How Fox News Stole Our Parents
Like many with a conservative parent, the author wonders how his late father would have reacted to the post-truth age of Fox News and Trump.
With Fox’s massive settlement with Dominion Voting Systems and the release of damning evidence that Fox’s biggest stars were well aware of the lies they were peddling, it feels like the right moment to explore the impact Fox has had on our national psyche.
For many older Americans, Fox has been a radicalizing force, leaving many younger folks feeling as if their parents have been stolen from them.
While it is premature to write Fox’s obituary, we must acknowledge that the post-truth era of right-wing, racist grievance we are currently living through can be traced directly to Rupert Murdoch’s Fox “News” Channel.
So, how did we get here, and importantly how can we get out of this spiral? These are the questions we’ll explore on today’s The Big Picture.
— George Takei
My Fox News Loving Dad
While I didn’t grow up in an overtly political household, I think I was on some level always aware that we were Republicans.
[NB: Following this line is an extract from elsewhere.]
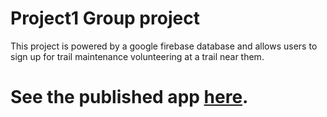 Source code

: # Project1 Group project
This project is powered by a google firebase database and allows users to sign up for trail maintenance volunteering at a trail near them.

# See the published app [here](https://elmather89.github.io/Project1/).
I mean, it was suburban Connecticut in the 1980s. It’s just what you were.
I remember in 1984, Ronald Reagan came to town for his reelection campaign, and everyone in middle school ran downtown to see him speak. A celebrity in our midst. Everyone’s president.
But then came the 90s.
Suddenly, I was of voting age and the 1992 presidential election—the first I could vote in—was afoot. To my parents’ credit, I felt perfectly free to explore both fields of candidates.
There was no indoctrination in my house. This was probably because my parents couldn’t even conceive of the notion that I or my brothers would end up anything but Republican.
But for me, the more I watched and read, the more it became clear that, not only was I sympathetic to the Democratic side, but I was a Clinton guy—and would be for both of his victorious presidential elections.
My father in the meantime fell into what became commonly known as Clinton derangement syndrome. He would declare the Clintons criminals and claim they killed Vince Foster.
That was the first clue my Dad and I were at odds politically. But that was only the beginning.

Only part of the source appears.